→ **TASK TO COMPLETE**
Reproduce, from the lines below, exactly the stretch that begins at the line containing "- 如果没有正确的监管，可能造成访问控制和隐私方面的问题。 什么信息会进入" and ends at the line containing "- [Data Lake Analytics](/azure/data-lake-analytics/)", both included.

→ **DATA PROVIDED**
[Start of section]

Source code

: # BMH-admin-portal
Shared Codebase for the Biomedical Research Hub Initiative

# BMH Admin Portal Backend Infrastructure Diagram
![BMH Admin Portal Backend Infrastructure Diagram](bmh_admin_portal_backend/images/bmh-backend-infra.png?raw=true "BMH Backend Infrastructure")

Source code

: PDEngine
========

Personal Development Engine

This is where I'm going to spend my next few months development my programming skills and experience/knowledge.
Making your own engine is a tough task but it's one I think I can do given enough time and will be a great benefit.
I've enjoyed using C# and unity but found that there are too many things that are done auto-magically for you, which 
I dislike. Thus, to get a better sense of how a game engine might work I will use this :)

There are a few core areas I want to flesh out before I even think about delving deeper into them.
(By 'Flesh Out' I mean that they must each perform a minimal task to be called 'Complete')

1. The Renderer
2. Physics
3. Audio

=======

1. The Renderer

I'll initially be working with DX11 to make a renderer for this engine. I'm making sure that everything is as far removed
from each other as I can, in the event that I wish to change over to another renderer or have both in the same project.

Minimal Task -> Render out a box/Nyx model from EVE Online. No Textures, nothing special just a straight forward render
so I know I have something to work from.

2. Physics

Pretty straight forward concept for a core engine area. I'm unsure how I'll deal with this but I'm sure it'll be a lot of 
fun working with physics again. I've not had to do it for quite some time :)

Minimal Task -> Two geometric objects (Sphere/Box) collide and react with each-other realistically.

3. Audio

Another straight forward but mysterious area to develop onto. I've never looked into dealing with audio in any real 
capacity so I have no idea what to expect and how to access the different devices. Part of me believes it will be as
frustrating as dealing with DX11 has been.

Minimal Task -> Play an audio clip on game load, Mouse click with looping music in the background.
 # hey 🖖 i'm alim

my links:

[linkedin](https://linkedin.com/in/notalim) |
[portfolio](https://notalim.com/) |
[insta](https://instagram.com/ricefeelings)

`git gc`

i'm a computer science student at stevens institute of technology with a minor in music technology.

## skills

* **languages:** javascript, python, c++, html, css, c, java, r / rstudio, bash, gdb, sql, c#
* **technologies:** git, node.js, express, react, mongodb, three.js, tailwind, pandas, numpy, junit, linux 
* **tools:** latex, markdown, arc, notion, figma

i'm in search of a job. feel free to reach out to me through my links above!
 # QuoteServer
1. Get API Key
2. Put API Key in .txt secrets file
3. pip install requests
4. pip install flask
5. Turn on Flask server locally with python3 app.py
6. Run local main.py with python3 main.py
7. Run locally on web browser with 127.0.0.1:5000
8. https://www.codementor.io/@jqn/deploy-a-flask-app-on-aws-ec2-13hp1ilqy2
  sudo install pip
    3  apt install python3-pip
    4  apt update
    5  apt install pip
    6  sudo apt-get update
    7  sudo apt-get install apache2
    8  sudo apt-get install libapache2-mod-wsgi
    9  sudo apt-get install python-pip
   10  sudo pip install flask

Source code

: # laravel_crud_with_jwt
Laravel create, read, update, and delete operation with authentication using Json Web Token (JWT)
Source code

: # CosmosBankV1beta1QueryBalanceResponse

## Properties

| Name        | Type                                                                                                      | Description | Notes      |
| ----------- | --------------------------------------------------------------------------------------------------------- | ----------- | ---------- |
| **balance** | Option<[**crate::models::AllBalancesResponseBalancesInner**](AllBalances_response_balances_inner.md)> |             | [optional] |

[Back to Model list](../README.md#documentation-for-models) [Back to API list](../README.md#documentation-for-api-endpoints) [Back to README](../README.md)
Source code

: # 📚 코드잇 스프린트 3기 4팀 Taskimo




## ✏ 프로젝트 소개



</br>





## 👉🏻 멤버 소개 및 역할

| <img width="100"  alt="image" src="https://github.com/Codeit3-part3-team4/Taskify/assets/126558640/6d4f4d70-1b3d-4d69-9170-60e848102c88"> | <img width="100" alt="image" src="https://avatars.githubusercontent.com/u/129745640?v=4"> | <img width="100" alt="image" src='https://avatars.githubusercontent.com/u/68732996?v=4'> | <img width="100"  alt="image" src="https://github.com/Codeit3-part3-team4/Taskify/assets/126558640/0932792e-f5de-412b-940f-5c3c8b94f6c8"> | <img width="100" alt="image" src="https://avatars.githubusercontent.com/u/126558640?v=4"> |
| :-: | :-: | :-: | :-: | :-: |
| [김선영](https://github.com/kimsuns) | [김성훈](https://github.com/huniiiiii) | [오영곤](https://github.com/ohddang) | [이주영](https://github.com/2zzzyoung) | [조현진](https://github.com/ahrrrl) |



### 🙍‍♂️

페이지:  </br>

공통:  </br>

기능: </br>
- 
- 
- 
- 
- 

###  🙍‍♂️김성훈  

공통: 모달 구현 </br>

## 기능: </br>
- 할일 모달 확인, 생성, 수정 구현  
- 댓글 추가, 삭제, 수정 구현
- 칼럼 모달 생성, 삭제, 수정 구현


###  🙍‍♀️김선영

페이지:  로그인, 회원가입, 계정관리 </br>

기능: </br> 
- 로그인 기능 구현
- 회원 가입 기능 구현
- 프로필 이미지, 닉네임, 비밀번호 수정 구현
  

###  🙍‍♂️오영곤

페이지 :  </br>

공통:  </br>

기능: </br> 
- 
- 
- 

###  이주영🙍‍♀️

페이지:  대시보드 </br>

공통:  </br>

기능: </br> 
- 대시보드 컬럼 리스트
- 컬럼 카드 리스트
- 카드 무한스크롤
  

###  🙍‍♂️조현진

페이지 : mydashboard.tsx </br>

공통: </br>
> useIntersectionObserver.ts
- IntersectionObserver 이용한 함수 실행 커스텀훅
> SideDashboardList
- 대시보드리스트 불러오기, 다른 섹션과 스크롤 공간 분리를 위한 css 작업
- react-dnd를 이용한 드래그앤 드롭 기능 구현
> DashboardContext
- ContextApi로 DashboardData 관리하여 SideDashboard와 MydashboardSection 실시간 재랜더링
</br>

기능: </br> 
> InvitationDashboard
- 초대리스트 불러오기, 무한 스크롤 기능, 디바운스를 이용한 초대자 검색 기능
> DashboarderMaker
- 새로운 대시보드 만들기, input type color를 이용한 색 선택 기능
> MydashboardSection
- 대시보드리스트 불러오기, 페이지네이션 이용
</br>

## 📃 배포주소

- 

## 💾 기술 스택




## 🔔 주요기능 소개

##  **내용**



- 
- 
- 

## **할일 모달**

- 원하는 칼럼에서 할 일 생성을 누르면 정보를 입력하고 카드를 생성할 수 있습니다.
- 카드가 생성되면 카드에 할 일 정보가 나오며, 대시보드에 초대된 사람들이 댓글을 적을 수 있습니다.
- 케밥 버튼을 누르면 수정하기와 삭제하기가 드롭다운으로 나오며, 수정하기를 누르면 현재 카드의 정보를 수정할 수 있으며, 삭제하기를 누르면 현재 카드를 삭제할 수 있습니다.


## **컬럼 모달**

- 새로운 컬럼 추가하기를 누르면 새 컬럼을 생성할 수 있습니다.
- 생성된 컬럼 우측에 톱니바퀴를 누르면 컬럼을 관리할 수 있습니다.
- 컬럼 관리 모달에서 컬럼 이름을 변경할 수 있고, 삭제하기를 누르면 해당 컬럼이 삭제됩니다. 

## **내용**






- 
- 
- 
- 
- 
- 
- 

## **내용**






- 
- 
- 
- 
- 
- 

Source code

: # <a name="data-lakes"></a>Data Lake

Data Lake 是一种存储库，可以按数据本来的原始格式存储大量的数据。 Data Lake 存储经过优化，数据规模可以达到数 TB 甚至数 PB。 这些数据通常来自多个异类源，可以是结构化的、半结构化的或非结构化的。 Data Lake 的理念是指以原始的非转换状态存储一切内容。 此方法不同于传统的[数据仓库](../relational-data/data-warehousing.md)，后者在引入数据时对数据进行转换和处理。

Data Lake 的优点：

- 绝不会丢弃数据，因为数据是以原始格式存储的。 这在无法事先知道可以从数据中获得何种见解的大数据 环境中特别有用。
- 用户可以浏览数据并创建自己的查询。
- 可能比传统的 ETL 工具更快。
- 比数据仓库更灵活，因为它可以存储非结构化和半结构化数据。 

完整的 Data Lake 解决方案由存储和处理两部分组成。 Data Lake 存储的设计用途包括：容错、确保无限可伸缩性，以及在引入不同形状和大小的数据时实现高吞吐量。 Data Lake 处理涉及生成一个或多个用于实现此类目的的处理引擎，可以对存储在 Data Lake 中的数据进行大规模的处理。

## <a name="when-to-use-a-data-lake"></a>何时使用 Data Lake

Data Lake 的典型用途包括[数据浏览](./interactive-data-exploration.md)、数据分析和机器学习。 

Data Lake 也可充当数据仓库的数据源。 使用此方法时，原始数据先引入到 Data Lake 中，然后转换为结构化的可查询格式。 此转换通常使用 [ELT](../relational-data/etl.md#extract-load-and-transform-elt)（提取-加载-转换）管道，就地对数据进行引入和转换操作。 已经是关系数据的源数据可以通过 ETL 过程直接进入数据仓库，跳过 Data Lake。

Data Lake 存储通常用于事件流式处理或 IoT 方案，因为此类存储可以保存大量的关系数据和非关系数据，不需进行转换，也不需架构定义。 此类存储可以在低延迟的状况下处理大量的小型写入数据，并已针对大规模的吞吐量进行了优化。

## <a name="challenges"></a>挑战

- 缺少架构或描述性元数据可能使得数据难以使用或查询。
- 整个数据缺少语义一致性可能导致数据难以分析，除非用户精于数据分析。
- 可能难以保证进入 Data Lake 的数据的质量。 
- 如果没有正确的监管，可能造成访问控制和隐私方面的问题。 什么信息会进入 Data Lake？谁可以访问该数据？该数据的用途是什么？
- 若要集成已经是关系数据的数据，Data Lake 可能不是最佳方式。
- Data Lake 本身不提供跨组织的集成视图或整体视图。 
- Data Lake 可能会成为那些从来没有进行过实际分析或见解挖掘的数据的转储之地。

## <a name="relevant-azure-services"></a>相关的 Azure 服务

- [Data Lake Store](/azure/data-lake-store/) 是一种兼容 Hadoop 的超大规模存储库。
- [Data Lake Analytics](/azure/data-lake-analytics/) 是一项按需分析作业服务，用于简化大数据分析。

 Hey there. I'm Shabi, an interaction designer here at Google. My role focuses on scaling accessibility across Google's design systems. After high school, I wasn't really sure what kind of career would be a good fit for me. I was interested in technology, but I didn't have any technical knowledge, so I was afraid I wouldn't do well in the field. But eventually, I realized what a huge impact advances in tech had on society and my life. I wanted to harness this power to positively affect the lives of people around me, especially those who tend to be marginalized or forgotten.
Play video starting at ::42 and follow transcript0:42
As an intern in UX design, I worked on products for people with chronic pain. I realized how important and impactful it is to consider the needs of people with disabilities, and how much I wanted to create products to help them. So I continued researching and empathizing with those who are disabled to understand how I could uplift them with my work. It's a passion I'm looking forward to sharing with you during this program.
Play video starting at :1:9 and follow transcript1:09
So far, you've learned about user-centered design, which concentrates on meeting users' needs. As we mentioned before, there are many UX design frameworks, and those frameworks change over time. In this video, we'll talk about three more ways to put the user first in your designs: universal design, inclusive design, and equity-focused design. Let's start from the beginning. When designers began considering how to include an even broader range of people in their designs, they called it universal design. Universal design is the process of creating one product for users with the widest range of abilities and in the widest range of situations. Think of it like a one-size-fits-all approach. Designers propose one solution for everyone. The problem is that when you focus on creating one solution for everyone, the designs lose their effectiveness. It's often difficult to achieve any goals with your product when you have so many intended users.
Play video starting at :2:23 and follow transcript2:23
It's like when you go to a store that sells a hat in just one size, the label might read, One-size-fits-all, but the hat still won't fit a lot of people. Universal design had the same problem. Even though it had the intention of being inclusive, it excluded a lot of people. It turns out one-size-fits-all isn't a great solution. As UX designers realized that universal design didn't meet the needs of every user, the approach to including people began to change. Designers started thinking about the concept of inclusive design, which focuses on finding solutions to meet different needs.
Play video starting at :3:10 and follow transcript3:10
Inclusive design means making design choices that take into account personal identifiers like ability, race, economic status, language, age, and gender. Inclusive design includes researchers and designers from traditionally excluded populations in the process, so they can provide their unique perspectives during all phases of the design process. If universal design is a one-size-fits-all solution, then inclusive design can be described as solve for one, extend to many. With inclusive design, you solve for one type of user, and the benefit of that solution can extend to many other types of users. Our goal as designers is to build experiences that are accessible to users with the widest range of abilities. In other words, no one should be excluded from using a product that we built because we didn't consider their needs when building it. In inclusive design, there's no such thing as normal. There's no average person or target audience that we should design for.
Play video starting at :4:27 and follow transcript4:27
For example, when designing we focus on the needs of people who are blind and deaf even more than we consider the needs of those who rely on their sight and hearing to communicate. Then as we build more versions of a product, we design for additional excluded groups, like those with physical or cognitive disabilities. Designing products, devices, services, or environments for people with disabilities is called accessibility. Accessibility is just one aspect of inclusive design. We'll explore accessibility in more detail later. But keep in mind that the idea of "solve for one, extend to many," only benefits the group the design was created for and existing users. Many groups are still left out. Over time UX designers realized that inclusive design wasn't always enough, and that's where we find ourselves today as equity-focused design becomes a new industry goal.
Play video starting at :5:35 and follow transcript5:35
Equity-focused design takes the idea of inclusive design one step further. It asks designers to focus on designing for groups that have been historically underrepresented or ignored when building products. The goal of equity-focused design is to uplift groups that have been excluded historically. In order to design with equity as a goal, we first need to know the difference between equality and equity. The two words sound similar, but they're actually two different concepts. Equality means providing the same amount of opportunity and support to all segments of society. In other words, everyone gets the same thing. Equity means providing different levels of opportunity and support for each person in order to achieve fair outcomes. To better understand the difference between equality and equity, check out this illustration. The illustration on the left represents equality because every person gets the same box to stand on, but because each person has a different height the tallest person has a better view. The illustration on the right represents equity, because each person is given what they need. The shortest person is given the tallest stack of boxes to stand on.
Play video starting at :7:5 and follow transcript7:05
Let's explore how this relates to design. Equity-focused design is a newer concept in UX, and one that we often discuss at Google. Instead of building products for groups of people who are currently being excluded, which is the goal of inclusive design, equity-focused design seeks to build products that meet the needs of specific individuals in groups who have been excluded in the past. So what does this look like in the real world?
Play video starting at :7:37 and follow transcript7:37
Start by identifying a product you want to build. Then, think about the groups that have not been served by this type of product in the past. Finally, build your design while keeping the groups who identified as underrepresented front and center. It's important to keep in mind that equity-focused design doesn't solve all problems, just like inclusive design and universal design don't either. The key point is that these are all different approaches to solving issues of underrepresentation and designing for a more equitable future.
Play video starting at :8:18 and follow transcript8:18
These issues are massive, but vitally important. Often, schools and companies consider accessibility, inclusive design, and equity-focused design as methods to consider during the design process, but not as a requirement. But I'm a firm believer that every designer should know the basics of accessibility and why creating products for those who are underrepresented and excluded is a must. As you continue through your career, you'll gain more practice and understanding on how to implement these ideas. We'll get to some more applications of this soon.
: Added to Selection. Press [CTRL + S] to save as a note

[End of section]

→ **TASK SOLUTION**
- 如果没有正确的监管，可能造成访问控制和隐私方面的问题。 什么信息会进入 Data Lake？谁可以访问该数据？该数据的用途是什么？
- 若要集成已经是关系数据的数据，Data Lake 可能不是最佳方式。
- Data Lake 本身不提供跨组织的集成视图或整体视图。 
- Data Lake 可能会成为那些从来没有进行过实际分析或见解挖掘的数据的转储之地。

## <a name="relevant-azure-services"></a>相关的 Azure 服务

- [Data Lake Store](/azure/data-lake-store/) 是一种兼容 Hadoop 的超大规模存储库。
- [Data Lake Analytics](/azure/data-lake-analytics/) 是一项按需分析作业服务，用于简化大数据分析。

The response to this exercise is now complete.